Among the Oppenheimers' neighbors was George S. Ward, the president of the Ward Baking Company. On the night of October 5, 1917, his chauffeur, 30-year-old Samuel R. Douglas, took out the Wards' automobile. He picked up three friends and went on a spree that would end tragically.
At 2:00 in the morning, Douglas smashed the touring car into an elevated railway pillar at Jerome Avenue and 206th Street in the Bronx. Julius Becker, who was 23, and John Hardy, 21-years-old, were killed. Douglas suffered a compound fracture of the left leg, and his other passenger, Emil Mosbacher, was taken to the hospital to be treated for shock. The New York Times reported, "Mr. Ward told the police that the chauffeur had taken the machine without permission."
Jennie C. H. Denton, who lived here by the mid-1920's, was the widow of Waldo E. Denton. She maintained a country home in Greenwich, Connecticut. In September 1927 she became enraged with her broker and lawyer, Herman W. Booth. Jennie had entrusted him with $150,000 in bonds (more than $2.3 million today), and when she requested that he return them, he disappeared.
If Booth had anticipated that he was dealing with a feckless widow, he was mistaken. Jennie Booth filed a missing person complaint and actively joined in the search. In the meantime, in Booth's absence he was expelled from the Stock Exchange. Rumors swirled that he had committed suicide. Then, on September 30, Jennie burst into his downtown office and found him. The New York Evening Post reported, "Mrs. Denton herself made the arrest yesterday and, accompanied by a detective of the Missing Persons Bureau, escorted Booth to Police Headquarters. He was locked up charged with grand larceny."
By the 1930's, J. Robert Oppenheimer had become a professional physicist. His brother Frank, upon Robert's nudging, followed his lead. During World War II Robert became the director of the Los Alamos Laboratory in New Mexico, where the Manhattan Project was initiated. Its mission was to design and build the first atomic weapons. Frank worked on uranium isotope separation at the University of California Radiation Laboratory. In 1943 he joined the staff at Los Alamos.
Two years earlier, the sprawling apartments of 155 Riverside Drive had been divided. There were now five apartments per floor.
Living here in the second half of the century were Isidor Palca and his wife, the former Eva Lipka. The couple had a son, Alfred, and daughter Rosalind. Isidor was born in Poland and came to America in 1906, serving in World War I. A former diamond merchant and founder of the Diamond Dealers Association, he retired in 1962.
Born on March 23, 1920, Alfred Palca graduated from New York University in 1940. While studying there, he began writing for NBC radio. After serving in World War II, he became a publicity agent for 20th Century Fox. But his passion was writing. In 1950, Columbia Pictures agreed to finance his screenplay, Go, Man, Go! about the Harlem Globetrotters. He hired an aspiring actor, Sidney Poitier (who was running a barbecue ribs shop in Harlem at the time), to star in the film.

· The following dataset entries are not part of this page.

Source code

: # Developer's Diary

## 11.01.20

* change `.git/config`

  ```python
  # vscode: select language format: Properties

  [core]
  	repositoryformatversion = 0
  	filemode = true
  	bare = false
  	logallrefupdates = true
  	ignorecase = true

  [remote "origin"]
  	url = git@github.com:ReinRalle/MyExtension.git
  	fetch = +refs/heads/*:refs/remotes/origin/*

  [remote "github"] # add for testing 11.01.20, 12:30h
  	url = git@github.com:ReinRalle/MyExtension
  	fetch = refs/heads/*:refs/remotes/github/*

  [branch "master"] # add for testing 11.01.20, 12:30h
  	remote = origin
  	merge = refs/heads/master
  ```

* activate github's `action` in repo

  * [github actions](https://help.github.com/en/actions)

The bottom fell out when the F.B.I. accused Palca of being a Communist. His project was developing during the McCarthy Era, known as the Second Red Scare. Palca insisted he was never a Communist, but, according to Dinitia Smith of The New York Times in 1998, "In fact, Mr. Palca said, part of the proof that he was a Communist, the F. B. I. told him, was that he had hired Mr. Poitier, a black man."
After the accusations, Palca told Smith, "My career was phhhtt." The film was released in 1954 with Palca's name removed. (His credit would be restored in 1997 at a ceremony honoring blacklisted Hollywood writers and directors.)